Since the internal data model of the O4-SQL databases consist of only one relation which
stores the (s,p,o)-triples, changes to the conceptual models of the ontologies can be
applied easily on-the-fly.
     Our software works on cloud-based server platforms. The generation of texts of
several hundred words takes no longer than a few seconds. In the Google and Amazon
Clouds we have done benchmarks which show that we can generate with an average rate
of several thousand texts per second. There are two different SaaS-methods (Software as
a Service) to access the generated texts (Figure 1). Either generated texts can be retrieved
by a http-request or they can be pushed with ftp-file transfers to the client site (XML-
Upload). Mainly for the generation of product descriptions, customers also use in-house
installations of the generation framework.

     The Text Composing Language TCL which we developed, is a programming
language specially designed for generating natural language texts. A TCL program is
called a template and integrates HTML/XML/Javascript and PHP-Syntax. Van Deemter,
K., Krahmer, E., Theune, M. (2005) argue, that systems that call themselves template
based can, in principle perform all NLG tasks in a linguistically well-founded way and
that more and more actually systems of this kind deviate dramatically from the
stereotypical systems that are often associated with the term template. Templates can be
arbitrarily nested like subroutines. The templates and the ontological knowledge is stored
in RDF-triple stores which have been implemented in MySQL. The data can be accessed
via query interfaces in three different layers of expressive power. The top layer provides
a description logic type of querying. The middle layer OQL (Ontology Query Language)
supports a query interface, which is optimized for the RDF-triple store. OQL queries can
be directly translated into MySQL-queries. MySQL has been chosen as underlying
database system, because it is widely used and gives developers also the option to access
ontologies with SQL.
     Triples are of the form (s,p,o), where s stands for subject, p for property and o for
object. The basic OQL-statements for the retrieval of knowledge are getObjects(s,p)
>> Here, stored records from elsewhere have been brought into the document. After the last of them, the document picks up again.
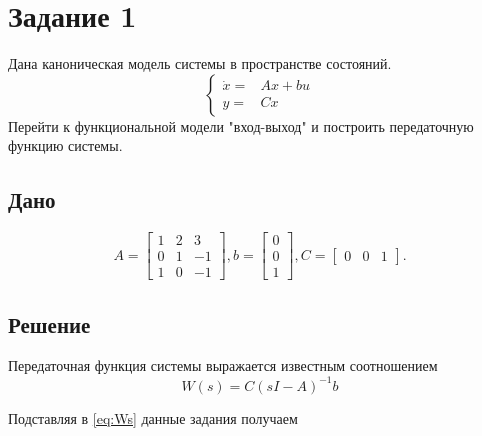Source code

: 


    
    \setcounter{page}{2}
    \setlength{\parindent}{0pt}

    \section*{Задание 1}
    Дана каноническая модель системы в пространстве состояний.
    \begin{equation*}
        \left\{
        \begin{aligned}
            \dot{x} =& Ax + bu\\
            y =& Cx
        \end{aligned}
        \right.
    \end{equation*}
    Перейти к функциональной модели "вход-выход" и построить передаточную функцию системы.

    \subsection*{Дано}
    \begin{equation*}
        A =
        \begin{bmatrix}
            1& 2& 3 \\
            0& 1& -1\\
            1& 0& -1
        \end{bmatrix}
        , b =
        \begin{bmatrix}
            0\\
            0\\
            1
        \end{bmatrix}
        , C =
        \begin{bmatrix}
            0& 0& 1
        \end{bmatrix}
        .
    \end{equation*}

    \subsection*{Решение}
    Передаточная функция системы выражается известным соотношением
    \begin{equation}
        \label{eq:Ws}
        W(s) = C(sI - A)^{-1}b
    \end{equation}

    Подставляя в \ref{eq:Ws} данные задания получаем

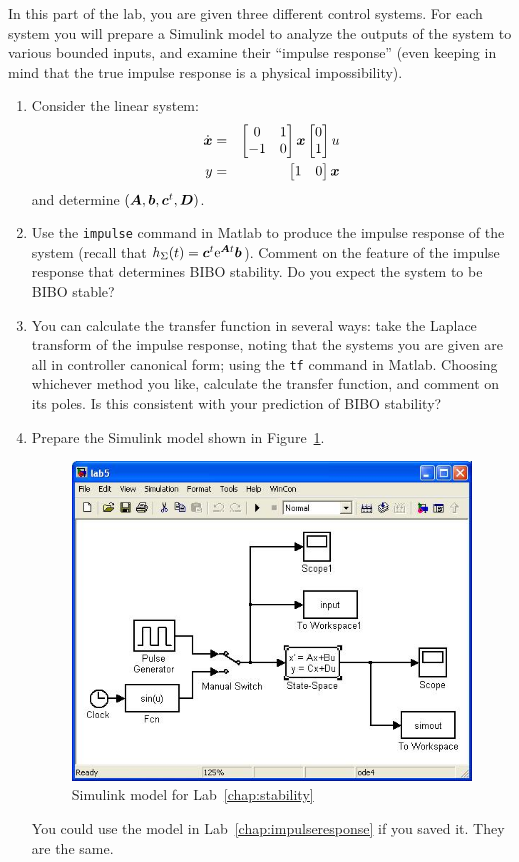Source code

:In this part of the lab, you are given three different control systems.  For
each system you will prepare a \textsf{Simulink} model to analyze the outputs
of the system to various bounded inputs, and examine their ``impulse
response'' (even keeping in mind that the true impulse response is a physical
impossibility).
\begin{enumerate}
\item Consider the linear system:
\begin{eqnarray*}
\dot{\boldsymbol{x}}&=&\begin{bmatrix}0&1\\-1&0\\\end{bmatrix}\boldsymbol{x}
\begin{bmatrix}0\\1\end{bmatrix}u\\
y&=&\begin{bmatrix}1&0\end{bmatrix}\boldsymbol{x}
\end{eqnarray*}
and determine $(\boldsymbol{A},\boldsymbol{b},\boldsymbol{c}^{t},\boldsymbol{D})$\@.

\item Use the \verb|impulse| command in \textsf{Matlab} to produce the
impulse response of the system (recall that
$h_{\Sigma}(t)=\boldsymbol{c}^{t}\textup{e}^{\boldsymbol{A}t}\boldsymbol{b}$). Comment on the feature
of the impulse response that determines BIBO stability. Do you expect the
system to be BIBO stable?

\item You can calculate the transfer function in several ways: take the
Laplace transform of the impulse response, noting that the systems you are
given are all in controller canonical form; using the \verb|tf| command in
\textsf{Matlab}\@.  Choosing whichever method you like, calculate the
transfer function, and comment on its poles. Is this consistent with your
prediction of BIBO stability?

\item Prepare the \textsf{Simulink} model shown in Figure~\ref{fig:model5}\@.
\begin{figure}[htbp]
\centering
\includegraphics[width=0.6\hsize]{pix/model5.jpg}
\caption{\textsf{Simulink} model for Lab~\ref{chap:stability}}        \label{fig:model5}
\end{figure}%
You could use the model in Lab~\ref{chap:impulseresponse} if you saved it.
They are the same.


\end{enumerate}
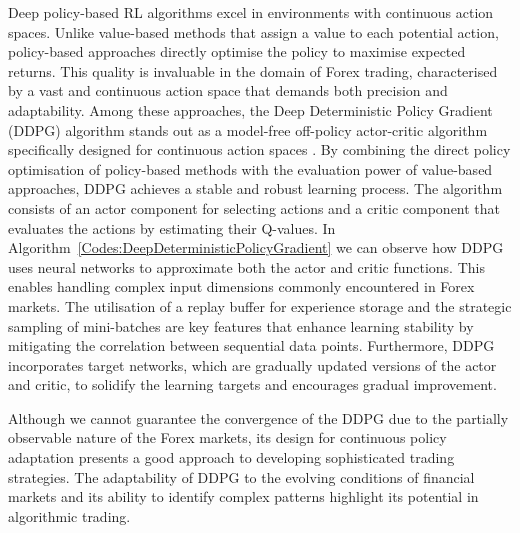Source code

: Deep policy-based RL algorithms excel in environments with continuous action spaces. Unlike value-based methods that assign a value to each potential action, policy-based approaches directly optimise the policy to maximise expected returns. This quality is invaluable in the domain of Forex trading, characterised by a vast and continuous action space that demands both precision and adaptability. Among these approaches, the Deep Deterministic Policy Gradient (DDPG) algorithm stands out as a model-free off-policy actor-critic algorithm specifically designed for continuous action spaces \cite{lillicrap_continuous_2015}. By combining the direct policy optimisation of policy-based methods with the evaluation power of value-based approaches, DDPG achieves a stable and robust learning process. The algorithm consists of an actor component for selecting actions and a critic component that evaluates the actions by estimating their Q-values. In Algorithm~\ref{Codes:DeepDeterministicPolicyGradient} we can observe how DDPG uses neural networks to approximate both the actor and critic functions. This enables handling complex input dimensions commonly encountered in Forex markets. The utilisation of a replay buffer for experience storage and the strategic sampling of mini-batches are key features that enhance learning stability by mitigating the correlation between sequential data points. Furthermore, DDPG incorporates target networks, which are gradually updated versions of the actor and critic, to solidify the learning targets and encourages gradual improvement.



Although we cannot guarantee the convergence of the DDPG due to the partially observable nature of the Forex markets, its design for continuous policy adaptation presents a good approach to developing sophisticated trading strategies. The adaptability of DDPG to the evolving conditions of financial markets and its ability to identify complex patterns highlight its potential in algorithmic trading.
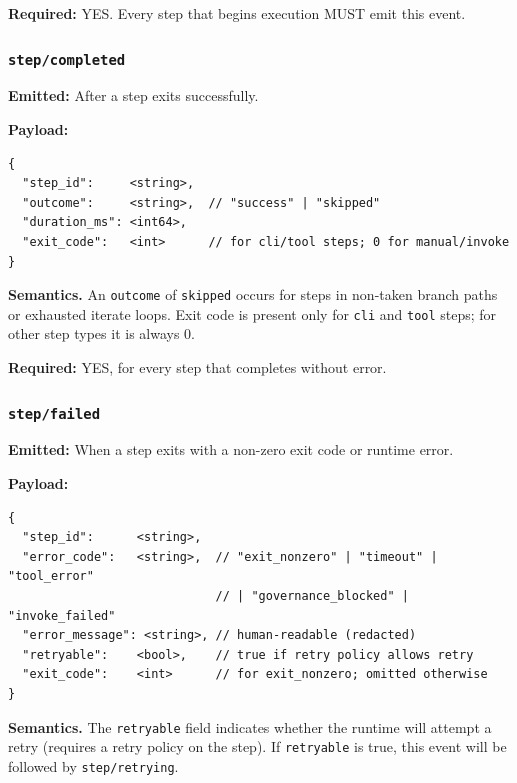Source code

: \textbf{Required:} YES. Every step that begins execution MUST emit this event.


\subsubsection{\texttt{step/completed}}

\textbf{Emitted:} After a step exits successfully.

\textbf{Payload:}
\begin{verbatim}
{
  "step_id":     <string>,
  "outcome":     <string>,  // "success" | "skipped"
  "duration_ms": <int64>,
  "exit_code":   <int>      // for cli/tool steps; 0 for manual/invoke
}
\end{verbatim}

\textbf{Semantics.} An \texttt{outcome} of \texttt{skipped} occurs for steps in non-taken branch paths or exhausted iterate loops. Exit code is present only for \texttt{cli} and \texttt{tool} steps; for other step types it is always 0.

\textbf{Required:} YES, for every step that completes without error.


\subsubsection{\texttt{step/failed}}

\textbf{Emitted:} When a step exits with a non-zero exit code or runtime error.

\textbf{Payload:}
\begin{verbatim}
{
  "step_id":      <string>,
  "error_code":   <string>,  // "exit_nonzero" | "timeout" | "tool_error"
                             // | "governance_blocked" | "invoke_failed"
  "error_message": <string>, // human-readable (redacted)
  "retryable":    <bool>,    // true if retry policy allows retry
  "exit_code":    <int>      // for exit_nonzero; omitted otherwise
}
\end{verbatim}

\textbf{Semantics.} The \texttt{retryable} field indicates whether the runtime will attempt a retry (requires a retry policy on the step). If \texttt{retryable} is true, this event will be followed by \texttt{step/retrying}.

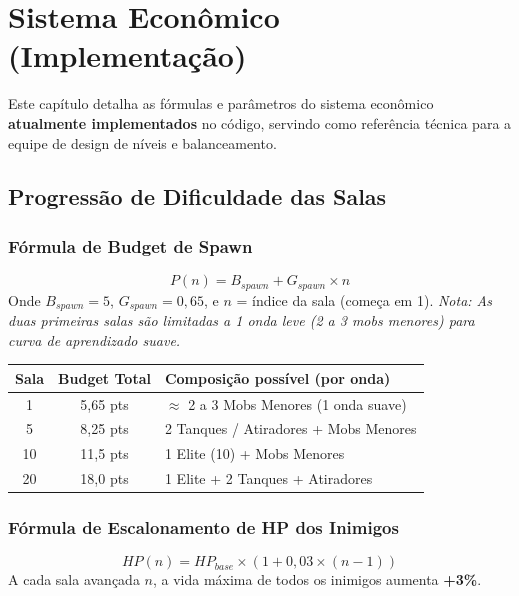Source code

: \documentclass[a4paper,12pt]{report}
\begin{document}
\chapter{Sistema Econômico (Implementação)}\label{cap:economia}

Este capítulo detalha as fórmulas e parâmetros do sistema econômico \textbf{atualmente implementados} no código, servindo como referência técnica para a equipe de design de níveis e balanceamento.

\section{Progressão de Dificuldade das Salas}

\subsection{Fórmula de Budget de Spawn}
\[
P(n) = B_{spawn} + G_{spawn} \times n
\]
Onde $B_{spawn} = 5$, $G_{spawn} = 0{,}65$, e $n$ = índice da sala (começa em 1).
\textit{Nota: As duas primeiras salas são limitadas a 1 onda leve (2 a 3 mobs menores) para curva de aprendizado suave.}

\begin{center}
\begin{tabular}{|c|c|l|}
    \hline
    \textbf{Sala} & \textbf{Budget Total} & \textbf{Composição possível (por onda)} \\
    \hline
    1  & 5,65 pts & $\approx$ 2 a 3 Mobs Menores (1 onda suave) \\
    5  & 8,25 pts & 2 Tanques / Atiradores + Mobs Menores \\
    10 & 11,5 pts & 1 Elite (10) + Mobs Menores \\
    20 & 18,0 pts & 1 Elite + 2 Tanques + Atiradores \\
    \hline
\end{tabular}
\end{center}

\subsection{Fórmula de Escalonamento de HP dos Inimigos}
\[
HP(n) = HP_{base} \times (1 + 0{,}03 \times (n - 1))
\]
A cada sala avançada $n$, a vida máxima de todos os inimigos aumenta \textbf{+3\%}.
\end{document}
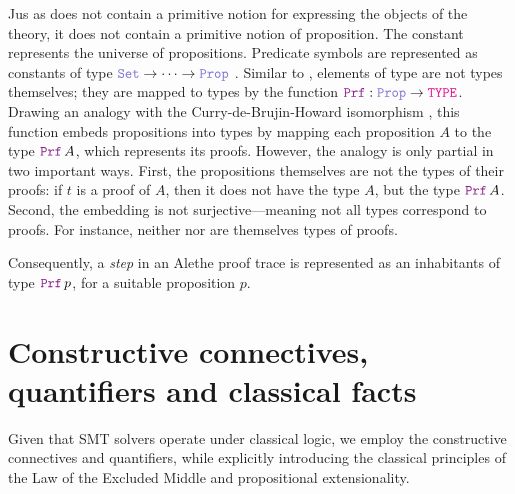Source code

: Jus as \lpm{} does not contain a primitive notion for expressing the objects of the theory, it does not contain a primitive notion of proposition.
The constant \prop{} represents the universe of propositions. Predicate symbols are represented as constants of type $\set{} \ra \dots \ra \prop$ .
Similar to \set{}, elements of type \prop{} are not types themselves; they are mapped to types by the function $\prf{}: \prop \rightarrow \type$.
Drawing an analogy with the Curry-de-Brujin-Howard isomorphism \cite{curryhoward}, this function embeds propositions into types by mapping each proposition $A$ to the type $\prf\,A$, which represents its proofs.
However, the analogy is only partial in two important ways. First, the propositions themselves are not the types of their proofs: if $t$ is a proof of $A$, then it does not have the type $A$,
but the type $\prf\,A$. Second, the embedding is not surjective—meaning not all types correspond to proofs. For instance, neither \set{} nor \prop{} are themselves types of proofs. 

Consequently, a \emph{step} in an Alethe proof trace is represented as an inhabitants of type $\prf{}\,p$, for a suitable proposition $p$.

\section{Constructive connectives, quantifiers and classical facts}
\label{ssec:encoding-prop}

Given that SMT solvers operate under classical logic, we employ the constructive connectives and quantifiers,
while explicitly introducing the classical principles of the Law of the Excluded Middle and propositional extensionality.

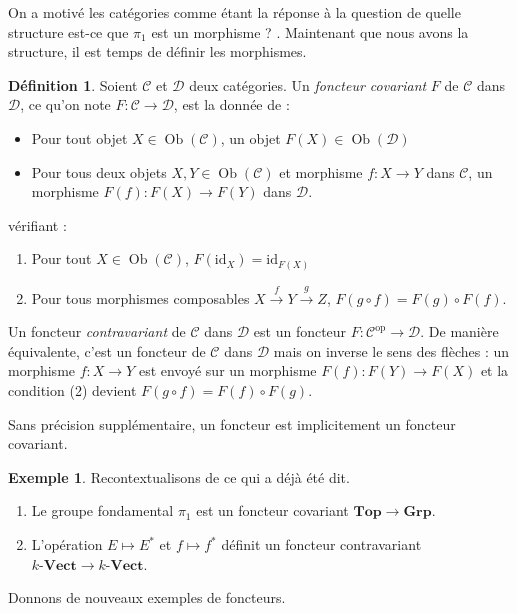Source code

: \documentclass{article}
\newcommand{\id}{\mathrm{id}}
\newcommand{\op}{\mathrm{op}}
\newcommand{\cat}{\mathcal{C}}
\newcommand{\catt}{\mathcal{D}}
\newcommand{\Top}{\mathbf{Top}}
\newcommand{\Grp}{\mathbf{Grp}}
\newcommand{\Vectcat}{\mathbf{Vect}}
\DeclareMathOperator{\Ob}{Ob}
\theoremstyle{plain}
\theoremstyle{definition}
\newtheorem{definition}[theorem]{Définition}
\newtheorem{example}[theorem]{Exemple}
\theoremstyle{remark}
\begin{document}
On a motivé les catégories comme étant la réponse à la question \og de quelle structure est-ce que $\pi_1$ est un morphisme ? \fg. Maintenant que nous avons la structure, il est temps de définir les morphismes.

\begin{definition}
    Soient $\cat$ et $\catt$ deux catégories. Un \emph{foncteur covariant} $F$ de $\cat$ dans $\catt$, ce qu'on note $F : \cat \to \catt$, est la donnée de :
    \begin{itemize}
        \item Pour tout objet $X \in \Ob(\cat)$, un objet $F(X) \in \Ob(\catt)$
        \item Pour tous deux objets $X,Y \in \Ob(\cat)$ et morphisme $f : X \to Y$ dans $\cat$, un morphisme $F(f) : F(X) \to F(Y)$ dans $\catt$.
    \end{itemize}
    vérifiant :
    \begin{enumerate}
        \item Pour tout $X \in \Ob(\cat)$, $F(\id_X) = \id_{F(X)}$
        \item Pour tous morphismes composables $X \xrightarrow{f} Y \xrightarrow{g} Z$, $F(g \circ f) = F(g) \circ F(f)$.
    \end{enumerate}
    Un foncteur \emph{contravariant} de $\cat$ dans $\catt$ est un foncteur $F : \cat^\op \to \catt$. De manière équivalente, c'est un foncteur de $\cat$ dans $\catt$ mais on inverse le sens des flèches : un morphisme $f : X\to Y$ est envoyé sur un morphisme $F(f) : F(Y) \to F(X)$ et la condition (2) devient $F(g\circ f) = F(f) \circ F(g)$.
\end{definition}

Sans précision supplémentaire, \og un foncteur \fg est implicitement un foncteur covariant.

\begin{example} Recontextualisons de ce qui a déjà été dit.
    \begin{enumerate}
        \item Le groupe fondamental $\pi_1$ est un foncteur covariant $\Top \to \Grp$. 
        \item L'opération $E \mapsto E^*$ et $f \mapsto f^*$ définit un foncteur contravariant $k\text{-}\Vectcat \to k\text{-}\Vectcat$.
    \end{enumerate}
\end{example}

Donnons de nouveaux exemples de foncteurs.
\end{document}
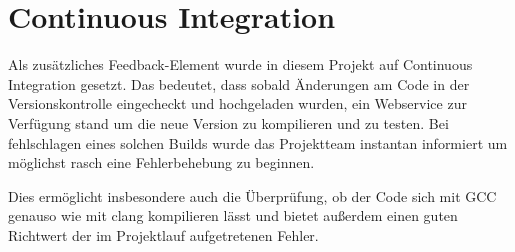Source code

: \section{Continuous Integration}
Als zusätzliches Feedback-Element wurde in diesem Projekt auf Continuous Integration gesetzt. Das bedeutet, dass sobald Änderungen am Code in der Versionskontrolle eingecheckt und hochgeladen wurden, ein Webservice zur Verfügung stand um die neue Version zu kompilieren und zu testen. Bei fehlschlagen eines solchen Builds wurde das Projektteam instantan informiert um möglichst rasch eine Fehlerbehebung zu beginnen.

Dies ermöglicht insbesondere auch die Überprüfung, ob der Code sich mit GCC genauso wie mit clang kompilieren lässt und bietet außerdem einen guten Richtwert der im Projektlauf aufgetretenen Fehler.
and getSubjects(p,o). For instance, getObjects(>Pablo_Picasso,*) would retrieve
all data and object properties of the painter Pablo Picasso. getSubjects (.PlaceOfBirth,
Malaga) would return the list of all subjects, who were born in Malaga. Here is the
example of a small TCL-program:

    [[LN = get(>Pablo-Picasso,.LastName,*)]]
    [[PoB = get(>Pablo-Picasso,.PlaceOfBirth,*)]]
    $LN$ was born in $PoB$.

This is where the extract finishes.